October 2nd, 2004


Playing percentages

This article talks about a worldwide study of women's views of their own appearance. The part of the survey they pull out for the lead is that only 2% of women from ten different sample countries consider themselves beautiful. I'm not sure that's wrong, though: "beautiful" is a superlative, and not everyone can be superlative. How many women think they're "brilliant," as opposed to "smart" or "bright"? How many women think they're "hilarious," not just "funny" or "witty"? And -- I think this would be the most interesting -- what percentage of other women do they think are beautiful? I think it's most likely that some of the people answering that affirmatively are ranking themselves in the top 25%, some in the top 10%, some in the top .5%, and some that they have good features that they like all right (which could be who knows what percent).

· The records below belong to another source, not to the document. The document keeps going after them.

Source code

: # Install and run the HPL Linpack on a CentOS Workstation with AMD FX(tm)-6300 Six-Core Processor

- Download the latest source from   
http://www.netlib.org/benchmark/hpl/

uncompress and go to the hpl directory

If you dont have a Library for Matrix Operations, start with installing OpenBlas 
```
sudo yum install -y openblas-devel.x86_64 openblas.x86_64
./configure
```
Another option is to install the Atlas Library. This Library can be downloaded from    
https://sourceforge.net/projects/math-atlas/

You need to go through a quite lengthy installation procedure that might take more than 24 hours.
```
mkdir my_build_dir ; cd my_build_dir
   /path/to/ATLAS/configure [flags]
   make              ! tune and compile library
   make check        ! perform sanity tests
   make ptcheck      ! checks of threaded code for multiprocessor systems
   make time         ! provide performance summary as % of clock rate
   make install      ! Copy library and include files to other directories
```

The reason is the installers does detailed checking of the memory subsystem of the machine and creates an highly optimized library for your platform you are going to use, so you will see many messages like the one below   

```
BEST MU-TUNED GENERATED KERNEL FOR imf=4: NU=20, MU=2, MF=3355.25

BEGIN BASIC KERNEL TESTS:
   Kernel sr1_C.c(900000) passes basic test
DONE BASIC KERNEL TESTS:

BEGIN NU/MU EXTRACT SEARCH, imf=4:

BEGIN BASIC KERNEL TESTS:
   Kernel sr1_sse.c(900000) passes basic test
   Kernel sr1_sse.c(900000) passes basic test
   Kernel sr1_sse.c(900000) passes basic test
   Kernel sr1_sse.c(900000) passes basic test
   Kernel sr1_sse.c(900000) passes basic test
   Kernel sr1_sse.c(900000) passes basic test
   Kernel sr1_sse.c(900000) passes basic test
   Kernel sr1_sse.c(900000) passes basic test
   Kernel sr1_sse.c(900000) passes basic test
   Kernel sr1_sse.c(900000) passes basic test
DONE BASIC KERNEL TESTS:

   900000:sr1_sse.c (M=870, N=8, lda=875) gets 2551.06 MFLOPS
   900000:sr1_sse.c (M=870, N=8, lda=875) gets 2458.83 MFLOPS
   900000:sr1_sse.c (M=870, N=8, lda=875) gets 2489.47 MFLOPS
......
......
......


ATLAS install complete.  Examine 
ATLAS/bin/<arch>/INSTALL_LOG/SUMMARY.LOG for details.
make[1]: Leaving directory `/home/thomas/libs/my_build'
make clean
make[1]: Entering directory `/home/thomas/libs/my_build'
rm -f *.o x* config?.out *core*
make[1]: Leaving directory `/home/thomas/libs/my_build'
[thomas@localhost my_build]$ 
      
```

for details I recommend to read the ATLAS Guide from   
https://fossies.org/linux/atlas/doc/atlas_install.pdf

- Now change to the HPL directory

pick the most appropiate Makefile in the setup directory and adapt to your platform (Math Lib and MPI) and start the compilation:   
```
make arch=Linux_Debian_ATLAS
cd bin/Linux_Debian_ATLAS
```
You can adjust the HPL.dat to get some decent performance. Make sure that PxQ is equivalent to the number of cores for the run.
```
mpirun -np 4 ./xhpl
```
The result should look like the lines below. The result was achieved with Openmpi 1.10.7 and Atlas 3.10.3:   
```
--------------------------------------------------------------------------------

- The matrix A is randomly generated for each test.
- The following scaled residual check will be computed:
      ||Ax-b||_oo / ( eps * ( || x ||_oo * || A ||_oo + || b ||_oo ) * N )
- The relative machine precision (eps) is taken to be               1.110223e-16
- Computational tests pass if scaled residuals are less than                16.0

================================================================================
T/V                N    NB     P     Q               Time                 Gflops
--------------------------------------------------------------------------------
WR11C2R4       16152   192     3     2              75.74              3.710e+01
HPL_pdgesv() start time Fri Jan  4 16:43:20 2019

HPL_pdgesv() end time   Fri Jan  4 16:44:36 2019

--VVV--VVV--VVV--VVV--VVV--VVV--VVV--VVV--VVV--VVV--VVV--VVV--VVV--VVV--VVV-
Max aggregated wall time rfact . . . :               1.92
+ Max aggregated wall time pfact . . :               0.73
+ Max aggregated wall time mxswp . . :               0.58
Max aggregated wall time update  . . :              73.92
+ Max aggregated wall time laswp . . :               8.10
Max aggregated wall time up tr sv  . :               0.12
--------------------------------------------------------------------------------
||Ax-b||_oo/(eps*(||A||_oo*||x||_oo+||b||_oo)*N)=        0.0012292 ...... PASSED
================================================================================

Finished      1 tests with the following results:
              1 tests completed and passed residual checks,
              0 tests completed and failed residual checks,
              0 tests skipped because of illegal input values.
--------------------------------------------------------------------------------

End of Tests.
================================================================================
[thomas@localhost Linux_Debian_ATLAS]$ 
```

Also, what do men think of all this? If you asked thousands of men to rate their own attractiveness, would similar numbers of them agree to do it in the first place? What would they say? And what percentage of men do they (and we) estimate actually are -- I hate "handsome," it's a Ken-doll word -- extremely attractive?

Anybody want to have a go at answering any of that?

The part that bothers me is not the superlative. It's that only 5% consider themselves pretty (and that'd be a hand up here; I have gotten to the point in my life where I can say that and not flinch) and 9% consider themselves attractive. "Attractive" is a low standard, people. Everybody in women's magazine fluff pieces is at least "attractive." I can see where "I am beautiful!" would be a hard proclamation to make. But "attractive" sounds positively Scandosotan in its restraint. "Attractive" is what your friends tell people they're trying to set you up with, if they don't want to say "has the face of an elderly woodchuck." And we've got only 16% of women "worldwide" (ten countries, not the same thing) ascribing to themselves at least woodchuck standards of attractiveness? That's pathetic.

And it says 63% strongly that "women today are expected to be more attractive than their mother's generation." And if they're my age, they're smoking crack. I mean, seriously. It was socially acceptable for us to go to class in high school and college wearing pajama pants. Ask anybody my mom's age how kosher that was. Ask them, when they were 16 or 20, whether they would have felt comfortable wearing low-rise pants and cropped tops if it meant they were showing the world visible fat rolls. Go ahead, I dare you.

I know that there's a contingent out there that goes with the "every woman is beautiful" theory, and I just don't buy it. I think that the word loses its meaning at that point. I used to make the rash claim that I could find an attractive feature in anybody, until scottjames found a counterexample in our immediate social circle at the time (an individual I liked all right, and of my preferred sex), and I sat there going, "Err...umm...well, he's got nice -- well, no, not really, his eyes are kind of weird-looking. But his hands are...uh, okay, kind of grub-like. Oh dear. Ummm...." I would still maintain that most people have an immediately obvious attractive feature or two. But I don't think that's the same thing as beauty. Is it?